Scientific name: Prumnopitys taxifolia
English name: Black pine
- native to the Wellington Region
Suits: damp, dry, shade, partial shade, sunny, shelter, coastal forest garden, wetlands and water features
A very popular garden tree due to its divaricating juvenile growth, a potential moa browsing defense. This stage is long lasting and the small leafs are in a brown or pale yellow coloration. Sometimes alsmost white. The crown is bushy and the adult leaves of the Matai are dark green. After required height is reached, an adult tree starts taking form. It can grows up to 25 metre high, often less, with a trunk sometimes up to 2 m diameter. The trunk and bark is dark brown and in older trees, flakes of older bark falls, leaving a distinctive beautiful hammer-like scar patterning on trunk in brown to almost purple coloration.

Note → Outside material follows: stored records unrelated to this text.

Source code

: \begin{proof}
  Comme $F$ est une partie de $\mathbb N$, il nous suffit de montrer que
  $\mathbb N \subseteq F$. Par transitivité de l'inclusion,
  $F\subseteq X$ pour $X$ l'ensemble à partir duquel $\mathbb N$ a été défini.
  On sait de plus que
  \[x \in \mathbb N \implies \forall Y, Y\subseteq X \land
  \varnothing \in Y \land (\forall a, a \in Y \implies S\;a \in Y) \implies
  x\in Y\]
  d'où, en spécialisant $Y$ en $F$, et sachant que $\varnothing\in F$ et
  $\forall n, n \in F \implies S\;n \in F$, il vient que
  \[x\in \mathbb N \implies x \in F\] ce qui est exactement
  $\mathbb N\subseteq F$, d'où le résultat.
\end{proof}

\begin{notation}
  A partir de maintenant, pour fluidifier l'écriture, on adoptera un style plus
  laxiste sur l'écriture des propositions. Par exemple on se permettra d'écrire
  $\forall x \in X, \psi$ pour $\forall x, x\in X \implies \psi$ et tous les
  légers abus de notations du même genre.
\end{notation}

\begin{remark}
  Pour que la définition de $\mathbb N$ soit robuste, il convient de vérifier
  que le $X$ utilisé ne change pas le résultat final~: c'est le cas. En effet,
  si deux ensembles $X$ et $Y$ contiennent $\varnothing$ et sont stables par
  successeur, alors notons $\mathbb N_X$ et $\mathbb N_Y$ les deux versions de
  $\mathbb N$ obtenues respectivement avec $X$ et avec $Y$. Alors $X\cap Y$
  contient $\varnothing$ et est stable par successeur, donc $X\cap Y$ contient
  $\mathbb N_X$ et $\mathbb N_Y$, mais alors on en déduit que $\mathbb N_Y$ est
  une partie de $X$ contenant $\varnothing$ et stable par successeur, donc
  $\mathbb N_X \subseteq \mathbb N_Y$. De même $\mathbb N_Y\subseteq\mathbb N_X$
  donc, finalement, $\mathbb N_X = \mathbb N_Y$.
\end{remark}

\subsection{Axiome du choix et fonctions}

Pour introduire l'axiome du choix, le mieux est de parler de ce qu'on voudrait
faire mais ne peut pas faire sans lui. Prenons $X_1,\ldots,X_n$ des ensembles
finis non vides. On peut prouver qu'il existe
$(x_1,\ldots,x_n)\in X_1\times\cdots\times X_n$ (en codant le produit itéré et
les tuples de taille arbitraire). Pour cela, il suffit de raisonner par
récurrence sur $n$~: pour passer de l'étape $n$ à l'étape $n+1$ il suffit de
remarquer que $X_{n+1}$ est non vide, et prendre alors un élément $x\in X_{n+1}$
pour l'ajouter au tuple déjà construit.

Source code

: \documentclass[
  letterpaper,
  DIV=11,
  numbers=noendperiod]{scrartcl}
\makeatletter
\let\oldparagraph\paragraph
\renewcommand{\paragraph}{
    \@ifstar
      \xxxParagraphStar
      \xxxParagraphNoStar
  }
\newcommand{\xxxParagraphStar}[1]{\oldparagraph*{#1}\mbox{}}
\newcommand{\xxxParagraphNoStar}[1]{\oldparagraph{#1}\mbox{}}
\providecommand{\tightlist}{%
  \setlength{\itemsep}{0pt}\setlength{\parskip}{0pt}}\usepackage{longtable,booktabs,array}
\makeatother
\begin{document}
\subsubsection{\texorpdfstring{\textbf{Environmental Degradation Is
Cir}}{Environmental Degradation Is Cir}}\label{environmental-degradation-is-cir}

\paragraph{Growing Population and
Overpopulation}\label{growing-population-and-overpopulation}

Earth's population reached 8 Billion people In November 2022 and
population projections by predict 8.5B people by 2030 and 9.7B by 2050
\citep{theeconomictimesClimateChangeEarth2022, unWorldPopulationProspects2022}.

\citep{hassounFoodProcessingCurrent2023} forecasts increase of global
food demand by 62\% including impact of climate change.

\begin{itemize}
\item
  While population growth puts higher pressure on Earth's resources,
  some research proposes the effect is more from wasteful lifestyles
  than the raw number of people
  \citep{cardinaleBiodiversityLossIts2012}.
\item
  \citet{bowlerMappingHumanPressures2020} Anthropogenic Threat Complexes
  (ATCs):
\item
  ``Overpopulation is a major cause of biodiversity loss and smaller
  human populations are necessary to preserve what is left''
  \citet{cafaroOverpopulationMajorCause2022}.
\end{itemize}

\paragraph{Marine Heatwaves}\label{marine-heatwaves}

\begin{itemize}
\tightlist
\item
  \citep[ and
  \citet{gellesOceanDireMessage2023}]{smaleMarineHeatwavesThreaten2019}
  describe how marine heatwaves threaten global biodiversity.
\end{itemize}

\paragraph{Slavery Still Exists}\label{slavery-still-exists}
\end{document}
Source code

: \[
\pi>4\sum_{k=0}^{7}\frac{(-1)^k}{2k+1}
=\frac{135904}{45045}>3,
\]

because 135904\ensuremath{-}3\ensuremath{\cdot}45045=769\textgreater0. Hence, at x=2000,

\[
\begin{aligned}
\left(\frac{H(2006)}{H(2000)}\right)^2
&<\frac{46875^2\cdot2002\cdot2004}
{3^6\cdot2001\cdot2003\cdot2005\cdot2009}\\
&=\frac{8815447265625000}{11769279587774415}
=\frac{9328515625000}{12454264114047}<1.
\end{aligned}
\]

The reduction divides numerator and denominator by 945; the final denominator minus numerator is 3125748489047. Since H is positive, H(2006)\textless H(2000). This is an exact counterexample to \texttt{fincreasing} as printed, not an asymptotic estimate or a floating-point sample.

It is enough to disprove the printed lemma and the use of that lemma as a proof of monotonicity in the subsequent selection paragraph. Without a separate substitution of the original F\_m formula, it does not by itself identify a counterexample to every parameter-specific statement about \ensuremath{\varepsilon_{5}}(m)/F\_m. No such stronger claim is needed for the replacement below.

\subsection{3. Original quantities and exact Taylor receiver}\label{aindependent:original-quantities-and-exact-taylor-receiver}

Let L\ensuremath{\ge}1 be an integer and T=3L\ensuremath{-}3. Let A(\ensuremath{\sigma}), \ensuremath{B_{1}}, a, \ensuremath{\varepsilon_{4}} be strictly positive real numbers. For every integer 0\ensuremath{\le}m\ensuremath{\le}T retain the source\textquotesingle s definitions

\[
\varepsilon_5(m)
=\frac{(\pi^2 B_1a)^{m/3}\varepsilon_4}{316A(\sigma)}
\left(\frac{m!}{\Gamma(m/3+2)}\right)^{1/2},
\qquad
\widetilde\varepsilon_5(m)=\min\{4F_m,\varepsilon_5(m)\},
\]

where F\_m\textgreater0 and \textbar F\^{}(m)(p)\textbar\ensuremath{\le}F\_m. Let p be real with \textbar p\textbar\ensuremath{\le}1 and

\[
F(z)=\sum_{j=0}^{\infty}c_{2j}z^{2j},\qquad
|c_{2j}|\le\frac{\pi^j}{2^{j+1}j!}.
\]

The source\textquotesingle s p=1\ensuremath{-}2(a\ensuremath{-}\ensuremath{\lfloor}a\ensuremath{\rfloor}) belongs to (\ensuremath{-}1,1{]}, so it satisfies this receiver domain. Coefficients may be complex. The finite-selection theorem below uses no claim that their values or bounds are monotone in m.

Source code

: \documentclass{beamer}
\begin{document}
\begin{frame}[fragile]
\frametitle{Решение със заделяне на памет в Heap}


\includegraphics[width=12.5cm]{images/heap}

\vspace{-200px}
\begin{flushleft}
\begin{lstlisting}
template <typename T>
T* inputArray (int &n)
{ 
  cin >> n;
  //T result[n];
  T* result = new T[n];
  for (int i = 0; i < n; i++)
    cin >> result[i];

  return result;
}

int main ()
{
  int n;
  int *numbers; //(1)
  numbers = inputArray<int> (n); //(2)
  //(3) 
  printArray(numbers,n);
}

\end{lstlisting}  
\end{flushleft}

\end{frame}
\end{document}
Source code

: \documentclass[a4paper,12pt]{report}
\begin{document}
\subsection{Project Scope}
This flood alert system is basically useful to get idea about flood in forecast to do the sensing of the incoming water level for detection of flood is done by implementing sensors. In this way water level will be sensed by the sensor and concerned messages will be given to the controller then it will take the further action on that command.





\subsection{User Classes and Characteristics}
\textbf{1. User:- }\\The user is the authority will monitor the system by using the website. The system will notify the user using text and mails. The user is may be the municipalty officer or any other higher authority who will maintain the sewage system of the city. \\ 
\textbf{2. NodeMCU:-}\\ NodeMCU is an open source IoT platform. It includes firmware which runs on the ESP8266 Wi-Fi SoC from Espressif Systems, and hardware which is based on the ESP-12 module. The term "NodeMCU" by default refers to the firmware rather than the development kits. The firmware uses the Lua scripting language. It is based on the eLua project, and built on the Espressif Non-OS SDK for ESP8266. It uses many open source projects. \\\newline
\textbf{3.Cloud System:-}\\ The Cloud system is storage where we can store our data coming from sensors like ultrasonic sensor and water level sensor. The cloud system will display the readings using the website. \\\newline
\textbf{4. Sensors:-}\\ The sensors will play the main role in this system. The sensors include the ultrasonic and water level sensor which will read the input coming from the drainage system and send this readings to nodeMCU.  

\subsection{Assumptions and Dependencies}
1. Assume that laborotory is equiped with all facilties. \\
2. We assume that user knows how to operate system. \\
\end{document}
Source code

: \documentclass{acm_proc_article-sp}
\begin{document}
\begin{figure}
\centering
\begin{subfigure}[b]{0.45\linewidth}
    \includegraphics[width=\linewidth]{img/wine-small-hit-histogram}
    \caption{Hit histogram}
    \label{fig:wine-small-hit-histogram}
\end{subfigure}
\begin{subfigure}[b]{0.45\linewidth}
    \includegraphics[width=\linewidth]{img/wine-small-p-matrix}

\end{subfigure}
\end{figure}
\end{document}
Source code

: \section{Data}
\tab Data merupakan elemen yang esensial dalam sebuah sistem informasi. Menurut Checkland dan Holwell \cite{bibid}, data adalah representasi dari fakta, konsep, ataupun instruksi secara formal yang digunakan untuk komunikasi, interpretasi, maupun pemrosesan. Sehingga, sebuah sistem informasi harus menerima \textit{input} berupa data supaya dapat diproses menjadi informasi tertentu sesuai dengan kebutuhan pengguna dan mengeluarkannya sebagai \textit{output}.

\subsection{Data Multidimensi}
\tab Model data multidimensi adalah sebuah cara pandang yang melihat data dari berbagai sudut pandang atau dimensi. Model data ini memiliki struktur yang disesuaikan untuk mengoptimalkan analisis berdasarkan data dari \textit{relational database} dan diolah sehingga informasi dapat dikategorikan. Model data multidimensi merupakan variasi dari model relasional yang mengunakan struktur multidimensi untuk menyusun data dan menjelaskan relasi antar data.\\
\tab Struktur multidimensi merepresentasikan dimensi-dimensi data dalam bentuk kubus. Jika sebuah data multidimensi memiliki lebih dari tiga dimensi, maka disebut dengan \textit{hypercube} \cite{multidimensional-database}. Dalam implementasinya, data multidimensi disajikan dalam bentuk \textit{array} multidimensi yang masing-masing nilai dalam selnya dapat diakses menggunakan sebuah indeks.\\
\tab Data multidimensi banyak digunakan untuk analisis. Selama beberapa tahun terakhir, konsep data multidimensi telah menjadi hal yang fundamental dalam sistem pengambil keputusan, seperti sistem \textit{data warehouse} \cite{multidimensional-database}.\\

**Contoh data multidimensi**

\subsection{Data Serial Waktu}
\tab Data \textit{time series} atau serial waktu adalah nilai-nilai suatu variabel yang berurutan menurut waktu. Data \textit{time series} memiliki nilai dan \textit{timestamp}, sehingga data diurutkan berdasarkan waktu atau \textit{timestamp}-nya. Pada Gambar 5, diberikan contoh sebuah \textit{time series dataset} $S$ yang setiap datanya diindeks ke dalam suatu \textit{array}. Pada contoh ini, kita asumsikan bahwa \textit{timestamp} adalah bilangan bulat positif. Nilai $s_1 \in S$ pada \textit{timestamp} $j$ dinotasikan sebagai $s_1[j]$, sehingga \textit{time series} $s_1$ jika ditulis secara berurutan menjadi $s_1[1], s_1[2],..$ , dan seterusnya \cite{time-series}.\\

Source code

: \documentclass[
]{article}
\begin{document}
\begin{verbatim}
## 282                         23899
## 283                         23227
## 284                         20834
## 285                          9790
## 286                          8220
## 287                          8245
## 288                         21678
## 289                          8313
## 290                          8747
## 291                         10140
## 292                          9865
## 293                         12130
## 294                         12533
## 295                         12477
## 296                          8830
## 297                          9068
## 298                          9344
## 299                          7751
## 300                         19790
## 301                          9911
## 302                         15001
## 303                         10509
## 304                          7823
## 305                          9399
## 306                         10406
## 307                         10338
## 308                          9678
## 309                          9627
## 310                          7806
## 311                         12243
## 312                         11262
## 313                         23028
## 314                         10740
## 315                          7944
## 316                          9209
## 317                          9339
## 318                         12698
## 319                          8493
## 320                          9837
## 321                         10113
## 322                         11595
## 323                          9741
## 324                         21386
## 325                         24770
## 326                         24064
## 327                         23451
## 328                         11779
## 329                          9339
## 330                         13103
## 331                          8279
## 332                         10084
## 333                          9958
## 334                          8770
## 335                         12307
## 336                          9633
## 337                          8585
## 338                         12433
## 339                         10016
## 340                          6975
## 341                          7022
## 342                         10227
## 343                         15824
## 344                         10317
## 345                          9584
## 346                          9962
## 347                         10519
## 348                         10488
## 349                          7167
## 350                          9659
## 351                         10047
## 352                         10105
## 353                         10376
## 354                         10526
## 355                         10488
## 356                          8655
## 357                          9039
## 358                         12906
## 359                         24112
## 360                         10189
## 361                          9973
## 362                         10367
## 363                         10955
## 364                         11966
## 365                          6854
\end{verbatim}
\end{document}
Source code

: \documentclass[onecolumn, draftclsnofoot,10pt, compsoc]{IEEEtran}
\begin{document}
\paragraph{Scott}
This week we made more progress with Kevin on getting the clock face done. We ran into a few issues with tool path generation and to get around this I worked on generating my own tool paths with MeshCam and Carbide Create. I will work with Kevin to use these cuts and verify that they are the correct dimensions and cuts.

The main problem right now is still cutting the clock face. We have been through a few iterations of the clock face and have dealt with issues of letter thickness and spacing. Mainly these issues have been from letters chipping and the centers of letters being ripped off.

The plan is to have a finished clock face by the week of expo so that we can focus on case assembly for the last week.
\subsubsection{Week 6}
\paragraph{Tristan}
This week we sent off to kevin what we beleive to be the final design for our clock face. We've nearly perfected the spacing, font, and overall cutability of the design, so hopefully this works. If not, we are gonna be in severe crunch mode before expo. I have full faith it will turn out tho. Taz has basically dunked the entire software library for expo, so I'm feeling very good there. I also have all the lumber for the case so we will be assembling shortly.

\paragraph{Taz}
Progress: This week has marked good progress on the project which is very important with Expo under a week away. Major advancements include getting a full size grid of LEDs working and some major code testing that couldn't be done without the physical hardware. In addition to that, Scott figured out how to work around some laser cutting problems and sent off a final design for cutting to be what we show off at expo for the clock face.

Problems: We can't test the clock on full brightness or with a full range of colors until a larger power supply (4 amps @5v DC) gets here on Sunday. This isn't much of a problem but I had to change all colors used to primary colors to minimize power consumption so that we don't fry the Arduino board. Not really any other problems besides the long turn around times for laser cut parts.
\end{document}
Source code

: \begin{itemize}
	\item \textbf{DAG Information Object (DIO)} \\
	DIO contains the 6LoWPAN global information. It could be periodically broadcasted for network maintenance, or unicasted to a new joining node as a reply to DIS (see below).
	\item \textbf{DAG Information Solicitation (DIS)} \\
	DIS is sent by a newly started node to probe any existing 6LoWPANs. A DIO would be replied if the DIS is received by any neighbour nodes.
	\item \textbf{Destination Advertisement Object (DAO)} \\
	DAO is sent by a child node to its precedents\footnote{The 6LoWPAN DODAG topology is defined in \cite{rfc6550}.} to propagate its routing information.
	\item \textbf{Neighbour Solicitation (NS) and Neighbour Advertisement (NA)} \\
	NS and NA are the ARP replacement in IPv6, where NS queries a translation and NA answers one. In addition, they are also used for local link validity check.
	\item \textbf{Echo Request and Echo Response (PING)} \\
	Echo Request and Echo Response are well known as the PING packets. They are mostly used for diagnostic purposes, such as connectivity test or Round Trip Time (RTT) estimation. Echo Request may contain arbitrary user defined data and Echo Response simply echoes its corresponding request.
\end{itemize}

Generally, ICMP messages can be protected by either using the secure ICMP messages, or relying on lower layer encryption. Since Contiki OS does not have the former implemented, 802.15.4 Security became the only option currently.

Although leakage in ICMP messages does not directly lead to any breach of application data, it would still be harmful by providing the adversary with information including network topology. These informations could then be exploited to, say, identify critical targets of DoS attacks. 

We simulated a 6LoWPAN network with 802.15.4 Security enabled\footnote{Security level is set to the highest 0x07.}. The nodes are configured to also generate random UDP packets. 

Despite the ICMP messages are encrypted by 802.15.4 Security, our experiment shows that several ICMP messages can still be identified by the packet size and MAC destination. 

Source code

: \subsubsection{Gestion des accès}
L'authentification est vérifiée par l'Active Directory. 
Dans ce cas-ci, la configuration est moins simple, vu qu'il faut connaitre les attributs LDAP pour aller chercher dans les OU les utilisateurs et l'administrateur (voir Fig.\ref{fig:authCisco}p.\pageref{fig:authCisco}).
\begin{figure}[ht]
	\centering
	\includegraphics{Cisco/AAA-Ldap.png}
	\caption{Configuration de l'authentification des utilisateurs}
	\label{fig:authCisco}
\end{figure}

The fruit a fleshy, edible but oily, aromatic, terpene-tasting with a purple-black colorated drupe eaten by the kereru. The seeds passes through its droppings and are dispersed.
The scientific name taxifolia derives from the resemblance of the leaves to those of the exotic and poisonous yew (Taxus). Matai is not threatened, although as a forest-type it has been greatly reduced through widespread logging. Very few intact examples of Matai-dominated forest remain.